Thu Feb 19 18:04:56 2009: 5468   TonyLawrence

gravatar
Seems odd, doesn't it? You'd think that firing up the extra process of xargs would hurt a little and I would have expected that if "find" was slow, it wouldn't be at packing a command line - it apparently doesn't even care how big that buffer gets, while xargs does.. yet there it is.

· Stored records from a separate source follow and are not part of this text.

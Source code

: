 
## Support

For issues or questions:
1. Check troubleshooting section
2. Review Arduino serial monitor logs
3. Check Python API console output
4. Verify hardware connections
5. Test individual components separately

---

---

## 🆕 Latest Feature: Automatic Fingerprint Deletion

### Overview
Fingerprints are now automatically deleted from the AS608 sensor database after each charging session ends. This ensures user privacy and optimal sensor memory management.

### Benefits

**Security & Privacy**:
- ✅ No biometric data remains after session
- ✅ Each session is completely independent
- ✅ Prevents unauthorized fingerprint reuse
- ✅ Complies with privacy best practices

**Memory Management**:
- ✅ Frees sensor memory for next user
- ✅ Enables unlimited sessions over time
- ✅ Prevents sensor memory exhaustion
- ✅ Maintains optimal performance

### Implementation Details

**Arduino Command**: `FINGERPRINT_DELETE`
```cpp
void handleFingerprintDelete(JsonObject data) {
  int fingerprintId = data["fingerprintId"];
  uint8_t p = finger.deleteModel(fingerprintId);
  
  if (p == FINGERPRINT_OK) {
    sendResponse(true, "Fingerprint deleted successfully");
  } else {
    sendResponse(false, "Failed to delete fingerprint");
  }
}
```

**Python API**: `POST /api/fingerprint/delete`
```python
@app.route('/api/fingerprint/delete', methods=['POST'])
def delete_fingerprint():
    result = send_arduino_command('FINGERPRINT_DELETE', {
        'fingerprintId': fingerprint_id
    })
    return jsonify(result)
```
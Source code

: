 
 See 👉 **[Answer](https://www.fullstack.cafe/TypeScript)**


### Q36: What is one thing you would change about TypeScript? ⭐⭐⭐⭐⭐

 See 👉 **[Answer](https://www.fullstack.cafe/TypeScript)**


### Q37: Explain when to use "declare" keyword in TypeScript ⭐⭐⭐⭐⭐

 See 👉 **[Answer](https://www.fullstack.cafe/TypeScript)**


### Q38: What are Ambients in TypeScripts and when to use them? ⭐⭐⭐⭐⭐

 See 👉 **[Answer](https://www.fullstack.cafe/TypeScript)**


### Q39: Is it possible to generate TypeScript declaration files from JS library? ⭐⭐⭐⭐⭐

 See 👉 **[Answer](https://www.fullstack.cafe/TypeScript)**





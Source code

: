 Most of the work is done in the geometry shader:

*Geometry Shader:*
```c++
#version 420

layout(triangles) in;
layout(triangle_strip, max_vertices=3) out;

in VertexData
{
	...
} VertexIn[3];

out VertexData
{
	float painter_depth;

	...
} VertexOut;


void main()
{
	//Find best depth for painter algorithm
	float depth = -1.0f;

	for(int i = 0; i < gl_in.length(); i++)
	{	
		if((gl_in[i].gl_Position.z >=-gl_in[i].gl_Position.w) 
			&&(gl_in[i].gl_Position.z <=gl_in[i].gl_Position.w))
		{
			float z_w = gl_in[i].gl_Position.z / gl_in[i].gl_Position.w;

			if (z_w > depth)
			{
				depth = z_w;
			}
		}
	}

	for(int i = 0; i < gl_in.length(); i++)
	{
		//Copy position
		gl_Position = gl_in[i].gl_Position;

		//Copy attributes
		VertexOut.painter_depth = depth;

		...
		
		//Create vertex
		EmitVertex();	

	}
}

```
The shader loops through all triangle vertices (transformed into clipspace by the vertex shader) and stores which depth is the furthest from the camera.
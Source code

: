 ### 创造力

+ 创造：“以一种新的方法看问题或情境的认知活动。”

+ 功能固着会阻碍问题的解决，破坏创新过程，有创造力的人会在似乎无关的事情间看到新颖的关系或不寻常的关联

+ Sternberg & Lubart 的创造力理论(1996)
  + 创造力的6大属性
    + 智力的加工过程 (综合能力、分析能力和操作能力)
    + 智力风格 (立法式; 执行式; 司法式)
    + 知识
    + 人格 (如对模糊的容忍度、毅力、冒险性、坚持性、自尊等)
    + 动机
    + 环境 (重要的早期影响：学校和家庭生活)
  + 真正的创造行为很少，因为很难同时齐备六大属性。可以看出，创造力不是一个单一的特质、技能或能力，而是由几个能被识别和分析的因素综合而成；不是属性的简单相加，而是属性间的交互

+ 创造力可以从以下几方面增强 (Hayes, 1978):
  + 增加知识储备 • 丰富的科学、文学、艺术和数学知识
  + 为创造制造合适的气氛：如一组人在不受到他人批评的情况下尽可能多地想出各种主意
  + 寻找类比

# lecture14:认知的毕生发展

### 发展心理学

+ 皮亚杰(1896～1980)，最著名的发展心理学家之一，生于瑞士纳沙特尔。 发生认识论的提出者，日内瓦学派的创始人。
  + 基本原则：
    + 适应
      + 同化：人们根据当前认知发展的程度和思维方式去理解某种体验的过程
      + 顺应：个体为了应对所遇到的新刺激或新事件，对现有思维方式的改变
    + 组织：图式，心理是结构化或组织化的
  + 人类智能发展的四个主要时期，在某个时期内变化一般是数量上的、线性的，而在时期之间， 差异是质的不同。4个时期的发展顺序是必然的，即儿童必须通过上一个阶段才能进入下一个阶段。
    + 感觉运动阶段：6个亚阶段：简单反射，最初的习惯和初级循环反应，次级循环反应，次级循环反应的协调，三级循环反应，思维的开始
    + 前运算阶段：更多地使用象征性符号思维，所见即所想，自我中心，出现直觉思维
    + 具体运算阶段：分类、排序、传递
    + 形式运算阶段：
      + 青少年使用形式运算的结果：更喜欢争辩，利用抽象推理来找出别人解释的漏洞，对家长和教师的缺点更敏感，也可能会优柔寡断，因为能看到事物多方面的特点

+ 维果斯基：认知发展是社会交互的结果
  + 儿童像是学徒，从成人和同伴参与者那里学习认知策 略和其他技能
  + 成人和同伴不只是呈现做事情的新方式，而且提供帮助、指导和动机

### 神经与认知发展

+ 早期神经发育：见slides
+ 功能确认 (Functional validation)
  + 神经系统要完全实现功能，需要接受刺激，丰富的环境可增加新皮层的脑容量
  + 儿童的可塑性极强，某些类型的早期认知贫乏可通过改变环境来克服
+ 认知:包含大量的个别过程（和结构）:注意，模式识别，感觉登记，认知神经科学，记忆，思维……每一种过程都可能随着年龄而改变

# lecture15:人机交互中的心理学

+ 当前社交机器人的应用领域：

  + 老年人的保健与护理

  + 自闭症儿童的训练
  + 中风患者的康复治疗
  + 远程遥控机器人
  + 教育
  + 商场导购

Tue Oct 25 13:34:53 2011: 10065   anonymous

gravatar


That email (find | xargs is faster than find -exec) is full of soup.
1) It first says "find -exec grep \;" is slower than "find | xargs grep". Well, of course. What would be interesting is to compare "find -exec grep \+".
2) It shows "find -exec grep \;" takes 10 seconds while "find | xargs grep" takes less than one. But the second run is cached. I get the same results with "+", but watch:

$ time find /usr/include -type f -exec grep NFS_VERSION '{}' '+'
/usr/include/rpcsvc/nfs_prot.h:#define NFS_VERSION ((rpc_uint)2)
/usr/include/rpcsvc/nfs_prot.x: version NFS_VERSION {

real 0m7.167s
user 0m0.085s
sys 0m0.331s
$ time find /usr/include -type f -print0 | xargs -0 grep NFS_VERSION
/usr/include/rpcsvc/nfs_prot.h:#define NFS_VERSION ((rpc_uint)2)
/usr/include/rpcsvc/nfs_prot.x: version NFS_VERSION {

real 0m0.194s
user 0m0.060s
sys 0m0.070s
$ time find /usr/include -type f -exec grep NFS_VERSION '{}' '+'
/usr/include/rpcsvc/nfs_prot.h:#define NFS_VERSION ((rpc_uint)2)
/usr/include/rpcsvc/nfs_prot.x: version NFS_VERSION {

real 0m0.133s
user 0m0.059s
sys 0m0.069s






Tue Oct 25 13:40:55 2011: 10066   TonyLawrence

gravatar


Thanks - though remember that implementations vary and things change - software gets fixed for better or worse and so do the underlying filesystems. Whatever that article said might have been true on their hardware, their OS and their "find" at that moment in time.